What this task involves: Write every record out again exactly as shown below.

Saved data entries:
┌──
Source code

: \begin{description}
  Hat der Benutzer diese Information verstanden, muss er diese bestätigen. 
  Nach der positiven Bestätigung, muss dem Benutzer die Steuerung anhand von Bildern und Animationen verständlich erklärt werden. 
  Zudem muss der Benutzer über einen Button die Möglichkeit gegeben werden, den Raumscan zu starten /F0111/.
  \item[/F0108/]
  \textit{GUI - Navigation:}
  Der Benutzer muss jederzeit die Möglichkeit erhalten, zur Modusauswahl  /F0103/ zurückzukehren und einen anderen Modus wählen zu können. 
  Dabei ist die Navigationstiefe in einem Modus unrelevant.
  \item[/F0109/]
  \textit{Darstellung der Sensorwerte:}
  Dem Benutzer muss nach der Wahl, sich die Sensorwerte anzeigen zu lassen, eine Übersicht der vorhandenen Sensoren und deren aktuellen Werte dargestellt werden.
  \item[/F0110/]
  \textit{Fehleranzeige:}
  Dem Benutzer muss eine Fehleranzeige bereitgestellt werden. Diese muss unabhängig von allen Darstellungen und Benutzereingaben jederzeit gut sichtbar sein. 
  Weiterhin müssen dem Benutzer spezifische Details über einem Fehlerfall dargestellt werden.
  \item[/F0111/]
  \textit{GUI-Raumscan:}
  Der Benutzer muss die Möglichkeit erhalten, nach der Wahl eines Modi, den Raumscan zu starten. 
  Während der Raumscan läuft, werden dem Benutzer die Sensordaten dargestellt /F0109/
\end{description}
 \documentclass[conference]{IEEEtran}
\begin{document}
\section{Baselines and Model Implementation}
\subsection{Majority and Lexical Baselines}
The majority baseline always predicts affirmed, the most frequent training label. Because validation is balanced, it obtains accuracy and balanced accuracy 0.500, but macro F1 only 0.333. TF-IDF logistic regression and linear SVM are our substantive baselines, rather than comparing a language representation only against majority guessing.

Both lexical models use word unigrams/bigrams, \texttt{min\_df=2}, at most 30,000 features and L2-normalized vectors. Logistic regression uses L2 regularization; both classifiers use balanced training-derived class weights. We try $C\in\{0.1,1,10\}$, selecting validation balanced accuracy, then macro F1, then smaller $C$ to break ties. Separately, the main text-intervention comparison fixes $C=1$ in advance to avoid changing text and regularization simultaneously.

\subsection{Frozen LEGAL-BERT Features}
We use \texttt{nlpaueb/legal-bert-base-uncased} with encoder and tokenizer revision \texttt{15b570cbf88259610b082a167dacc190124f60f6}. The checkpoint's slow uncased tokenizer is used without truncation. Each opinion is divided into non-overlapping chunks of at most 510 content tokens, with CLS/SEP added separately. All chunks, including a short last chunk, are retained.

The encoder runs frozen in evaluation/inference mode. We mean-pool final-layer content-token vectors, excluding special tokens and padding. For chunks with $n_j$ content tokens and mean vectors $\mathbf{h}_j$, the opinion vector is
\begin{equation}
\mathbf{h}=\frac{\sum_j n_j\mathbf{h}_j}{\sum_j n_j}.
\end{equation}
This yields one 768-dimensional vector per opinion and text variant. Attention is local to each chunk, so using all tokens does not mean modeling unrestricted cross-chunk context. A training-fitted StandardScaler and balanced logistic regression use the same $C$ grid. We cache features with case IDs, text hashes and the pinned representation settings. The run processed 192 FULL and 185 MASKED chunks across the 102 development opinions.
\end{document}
└──
Response area:
Source code

: \begin{description}
  Hat der Benutzer diese Information verstanden, muss er diese bestätigen. 
  Nach der positiven Bestätigung, muss dem Benutzer die Steuerung anhand von Bildern und Animationen verständlich erklärt werden. 
  Zudem muss der Benutzer über einen Button die Möglichkeit gegeben werden, den Raumscan zu starten /F0111/.
  \item[/F0108/]
  \textit{GUI - Navigation:}
  Der Benutzer muss jederzeit die Möglichkeit erhalten, zur Modusauswahl  /F0103/ zurückzukehren und einen anderen Modus wählen zu können. 
  Dabei ist die Navigationstiefe in einem Modus unrelevant.
  \item[/F0109/]
  \textit{Darstellung der Sensorwerte:}
  Dem Benutzer muss nach der Wahl, sich die Sensorwerte anzeigen zu lassen, eine Übersicht der vorhandenen Sensoren und deren aktuellen Werte dargestellt werden.
  \item[/F0110/]
  \textit{Fehleranzeige:}
  Dem Benutzer muss eine Fehleranzeige bereitgestellt werden. Diese muss unabhängig von allen Darstellungen und Benutzereingaben jederzeit gut sichtbar sein. 
  Weiterhin müssen dem Benutzer spezifische Details über einem Fehlerfall dargestellt werden.
  \item[/F0111/]
  \textit{GUI-Raumscan:}
  Der Benutzer muss die Möglichkeit erhalten, nach der Wahl eines Modi, den Raumscan zu starten. 
  Während der Raumscan läuft, werden dem Benutzer die Sensordaten dargestellt /F0109/
\end{description}
 \documentclass[conference]{IEEEtran}
\begin{document}
\section{Baselines and Model Implementation}
\subsection{Majority and Lexical Baselines}
The majority baseline always predicts affirmed, the most frequent training label. Because validation is balanced, it obtains accuracy and balanced accuracy 0.500, but macro F1 only 0.333. TF-IDF logistic regression and linear SVM are our substantive baselines, rather than comparing a language representation only against majority guessing.

Both lexical models use word unigrams/bigrams, \texttt{min\_df=2}, at most 30,000 features and L2-normalized vectors. Logistic regression uses L2 regularization; both classifiers use balanced training-derived class weights. We try $C\in\{0.1,1,10\}$, selecting validation balanced accuracy, then macro F1, then smaller $C$ to break ties. Separately, the main text-intervention comparison fixes $C=1$ in advance to avoid changing text and regularization simultaneously.

\subsection{Frozen LEGAL-BERT Features}
We use \texttt{nlpaueb/legal-bert-base-uncased} with encoder and tokenizer revision \texttt{15b570cbf88259610b082a167dacc190124f60f6}. The checkpoint's slow uncased tokenizer is used without truncation. Each opinion is divided into non-overlapping chunks of at most 510 content tokens, with CLS/SEP added separately. All chunks, including a short last chunk, are retained.

The encoder runs frozen in evaluation/inference mode. We mean-pool final-layer content-token vectors, excluding special tokens and padding. For chunks with $n_j$ content tokens and mean vectors $\mathbf{h}_j$, the opinion vector is
\begin{equation}
\mathbf{h}=\frac{\sum_j n_j\mathbf{h}_j}{\sum_j n_j}.
\end{equation}
This yields one 768-dimensional vector per opinion and text variant. Attention is local to each chunk, so using all tokens does not mean modeling unrestricted cross-chunk context. A training-fitted StandardScaler and balanced logistic regression use the same $C$ grid. We cache features with case IDs, text hashes and the pinned representation settings. The run processed 192 FULL and 185 MASKED chunks across the 102 development opinions.
\end{document}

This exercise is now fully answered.